Bynum was good with the ball Sunday, but there's no guarantee he doesn't turn the ball over four or five times Tuesday, armed with the same information he used in Game 1.
Still, Brown's comments emphasize one of the major differences between regular and postseason basketball. Before Sunday's game, Brown noted the vast amounts of scouting information given to his players by the team's coaching staff and video crew, breaking down in impressive detail what the Nuggets to on both sides of the ball. Particularly for high I.Q. teams like the Lakers, knowledge can absolutely be power. With that in mind, I asked him which aspect of the postseason coaching gig is more important: What happens in prep time before and between games, or the actual decisions made during 48 minutes of game play.

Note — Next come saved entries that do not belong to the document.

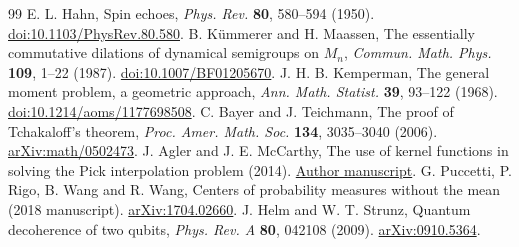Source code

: \documentclass[11pt,a4paper]{article}
\begin{document}
\begin{thebibliography}{99}
 E. L. Hahn, Spin echoes,
\emph{Phys. Rev.} \textbf{80}, 580--594 (1950).
\href{https://doi.org/10.1103/PhysRev.80.580}{doi:10.1103/PhysRev.80.580}.
 B. K\"ummerer and H. Maassen,
The essentially commutative dilations of dynamical semigroups on $M_n$,
\emph{Commun. Math. Phys.} \textbf{109}, 1--22 (1987).
\href{https://doi.org/10.1007/BF01205670}{doi:10.1007/BF01205670}.
 J. H. B. Kemperman,
The general moment problem, a geometric approach,
\emph{Ann. Math. Statist.} \textbf{39}, 93--122 (1968).
\href{https://doi.org/10.1214/aoms/1177698508}{doi:10.1214/aoms/1177698508}.
 C. Bayer and J. Teichmann,
The proof of Tchakaloff's theorem,
\emph{Proc. Amer. Math. Soc.} \textbf{134}, 3035--3040 (2006).
\href{https://arxiv.org/abs/math/0502473}{arXiv:math/0502473}.
 J. Agler and J. E. McCarthy,
The use of kernel functions in solving the Pick interpolation problem
(2014). \href{https://www.math.wustl.edu/~mccarthy/public_papers/KernelsandPick.pdf}{Author manuscript}.
 G. Puccetti, P. Rigo, B. Wang and R. Wang,
Centers of probability measures without the mean (2018 manuscript).
\href{https://arxiv.org/abs/1704.02660}{arXiv:1704.02660}.
 J. Helm and W. T. Strunz,
Quantum decoherence of two qubits,
\emph{Phys. Rev. A} \textbf{80}, 042108 (2009).
\href{https://arxiv.org/abs/0910.5364}{arXiv:0910.5364}.
\end{thebibliography}
\end{document}
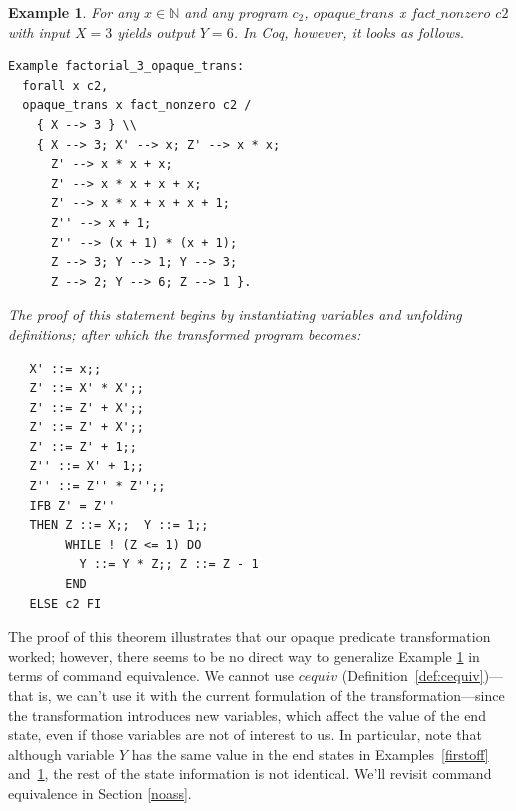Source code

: \documentclass[compsoc,conference,a4paper,10pt,times]{IEEEtran}
\newtheorem{example}[theorem]{Example}
\begin{document}
\begin{example}\label{firstfact}
    For any $x\in \mathbb{N}$ and any program $c_2$, $opaque\_trans$ x $fact\_nonzero$ $c2$ with input $X=3$ yields output $Y=6$.  In Coq, however, it looks as follows.
\begin{verbatim}
Example factorial_3_opaque_trans:
  forall x c2, 
  opaque_trans x fact_nonzero c2 /
    { X --> 3 } \\
    { X --> 3; X' --> x; Z' --> x * x; 
      Z' --> x * x + x; 
      Z' --> x * x + x + x;
      Z' --> x * x + x + x + 1; 
      Z'' --> x + 1; 
      Z'' --> (x + 1) * (x + 1); 
      Z --> 3; Y --> 1; Y --> 3; 
      Z --> 2; Y --> 6; Z --> 1 }.
\end{verbatim}

The proof of this statement begins by instantiating variables and unfolding definitions; after which the transformed program becomes: 
\begin{verbatim}
   X' ::= x;;
   Z' ::= X' * X';;
   Z' ::= Z' + X';;
   Z' ::= Z' + X';;
   Z' ::= Z' + 1;;
   Z'' ::= X' + 1;;
   Z'' ::= Z'' * Z'';;
   IFB Z' = Z'' 
   THEN Z ::= X;;  Y ::= 1;;
        WHILE ! (Z <= 1) DO
          Y ::= Y * Z;; Z ::= Z - 1 
        END
   ELSE c2 FI
\end{verbatim}
\end{example}

The proof of this theorem illustrates that our opaque predicate transformation worked; however, there seems to be no direct way to generalize Example \ref{firstfact} in terms of command equivalence. We cannot use $cequiv$ (Definition~\ref{def:cequiv})---that is, we can't use it with the current formulation of the transformation---since the transformation introduces new variables, which affect the value of the end state, even if those variables are not of interest to us. In particular, note that although variable $Y$ has the same value in the end states in Examples~\ref{firstoff} and~\ref{firstfact}, the rest of the state information is not identical. We'll revisit command equivalence in Section \ref{noass}.
      
\end{document}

"I think it's a combination of both. I don't know if you can say that one outweighs the other, because I think your preparation before the game starts is just as important as some of the adjustments that you make during the course of a game ... but at the end of the day [players] have to go out and play basketball. You have to cover for one another, you've got to communicate," he said.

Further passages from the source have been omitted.